I haven't added the amplifier module for driving the speakers yet. Aside from the problems at hand, remarks I had were that the valve pre-amp stage is noticeably weak. It has a hard time driving headphones at an appropriate level, even with gain and volume at full-tilt.

Since the second build will be a newer, modified, better reiteration of the first, I'll start posting some of the things I plan on doing to make it (hopefully) better:

I will be ordering blank, copper-clad PCB and etching it myself. The device will be built in an old PC power supply case.

Won't contain speakers, it can always be sent to a speaker setup for that.

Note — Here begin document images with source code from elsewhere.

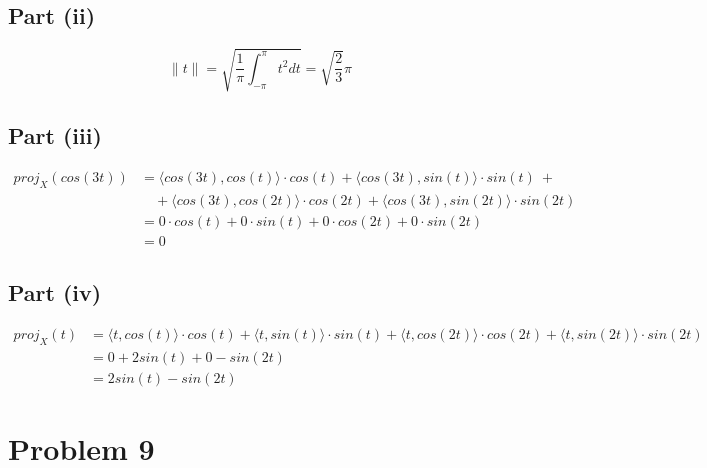 \documentclass{article}
\begin{document}
\subsection*{Part (ii)}

$$\|t\| = \sqrt{\frac{1}{\pi}\int_{-\pi}^\pi t^2 dt} = \sqrt{\frac{2}{3}} \pi$$

\subsection*{Part (iii)}

\begin{align*}
proj_{X}(cos(3t)) &= \langle cos(3t), cos(t) \rangle \cdot cos(t) + \langle cos(3t), sin(t) \rangle \cdot sin(t)\ +\\
			&\quad + \langle cos(3t), cos(2t) \rangle \cdot cos(2t) + \langle cos(3t), sin(2t) \rangle \cdot sin(2t) \\
&= 0 \cdot cos(t) + 0 \cdot sin(t) + 0 \cdot cos(2t) + 0 \cdot sin(2t)\\
&= 0
\end{align*}

\subsection*{Part (iv)}

\begin{align*}
proj_{X}(t) &= \langle t, cos(t) \rangle \cdot cos(t) + \langle t, sin(t) \rangle \cdot sin(t) + \langle t, cos(2t) \rangle \cdot cos(2t) + \langle t, sin(2t) \rangle \cdot sin(2t) \\
&= 0 + 2sin(t) + 0 - sin(2t) \\
&= 2sin(t) - sin(2t)
\end{align*}

\section*{Problem 9}
\end{document}

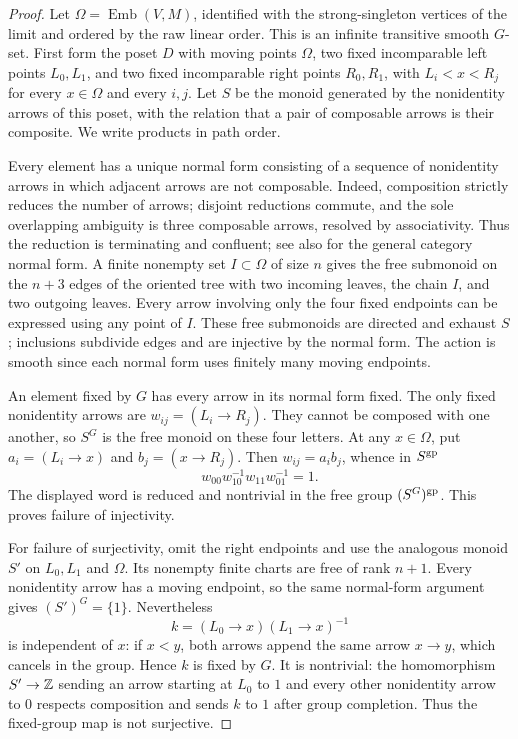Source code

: \begin{proof}
Let $\Omega=\operatorname{Emb}(V,M)$, identified with the
strong-singleton vertices of the limit and ordered by the raw
linear order. This is an infinite transitive smooth $G$-set.
First form the poset $D$ with moving points $\Omega$, two fixed
incomparable left points $L_0,L_1$, and two fixed incomparable
right points $R_0,R_1$, with
$L_i<x<R_j$ for every $x\in\Omega$ and every $i,j$.
Let $S$ be the monoid generated by the nonidentity arrows of
this poset, with the relation that a pair of composable arrows
is their composite. We write products in path order.

Every element has a unique normal form consisting of a sequence
of nonidentity arrows in which adjacent arrows are not composable.
Indeed, composition strictly reduces the number of arrows;
disjoint reductions commute, and the sole overlapping ambiguity
is three composable arrows, resolved by associativity. Thus the
reduction is terminating and confluent; see also
\cite[Lemmas~3.3--3.4]{GWehrung2018} for the general category
normal form. A finite nonempty set
$I\subset\Omega$ of size $n$ gives the free submonoid on the
$n+3$ edges of the oriented tree with two incoming leaves,
the chain $I$, and two outgoing leaves. Every arrow involving
only the four fixed endpoints can be expressed using any point
of $I$. These free submonoids are directed and exhaust $S$;
inclusions subdivide edges and are injective by the normal form.
The action is smooth since each normal form uses finitely many
moving endpoints.

An element fixed by $G$ has every arrow in its normal form fixed.
The only fixed nonidentity arrows are
$w_{ij}=(L_i\to R_j)$. They cannot be composed with one another,
so $S^G$ is the free monoid on these four letters. At any
$x\in\Omega$, put $a_i=(L_i\to x)$ and $b_j=(x\to R_j)$.
Then $w_{ij}=a_i b_j$, whence in $S^{\mathrm{gp}}$
\[
 w_{00}w_{10}^{-1}w_{11}w_{01}^{-1}=1.
\]
The displayed word is reduced and nontrivial in the free group
$(S^G)^{\mathrm{gp}}$. This proves failure of injectivity.

For failure of surjectivity, omit the right endpoints and use
the analogous monoid $S'$ on $L_0,L_1$ and $\Omega$.
Its nonempty finite charts are free of rank $n+1$.
Every nonidentity arrow has a moving endpoint, so the same
normal-form argument gives $(S')^G=\{1\}$. Nevertheless
\[
 k=(L_0\to x)(L_1\to x)^{-1}
\]
is independent of $x$: if $x<y$, both arrows append the same
arrow $x\to y$, which cancels in the group. Hence $k$ is fixed
by $G$. It is nontrivial: the homomorphism $S'\to\mathbb Z$
sending an arrow starting at $L_0$ to $1$ and every other
nonidentity arrow to $0$ respects composition and sends $k$
to $1$ after group completion. Thus the fixed-group map is not
surjective.


\end{proof}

I also plan on having three valves paralleled (one for stereo, one for left and right) sent to two transistor amplifier stages for power.

All on one board.
Schematics when I find a way to get my scanner working.

 

[KrisBlueNZ]

Ah, if you're trying to drive headphones directly from your preamp, that will explain why there's no bass. That circuit is a preamplifier; it's not designed to drive speakers or headphones directly. Its output impedance is high, so its output signal has very little power. It has to be used with a power amplifier.

 

[Solidus]

So does that also explain the lack of quality?

Will chaining through to a larger amp unit remedy this?

 

[CDRIVE]

So does that also explain the lack of quality?

We covered this early in the thread. I thought you understood it. This amplifier is designed to drive a PA with an input Z >=100K Ohms. It's not designed to drive low Z earphones. It will drive a crystal earphone though but they don't have good low freq response.

Just for the hell of it measure the resistance of your earphones with your Ohmmeter and post the reading.

Chris

 

[Solidus]

I will admit I don't have a good understanding of impedance in the first place. I'm sorry, I probably should have voiced that earlier but in my nubeness didn't think it was a critical issue.

I do understand that it is the AC analogue of DC resistance, but exactly how it plays into circuits, I have no idea.

My headphones are coming in anywhere from 30-35 ohms. I can look up the specs, I hazard them to be 32. The needle was bouncing around making it hard to get an exact reading.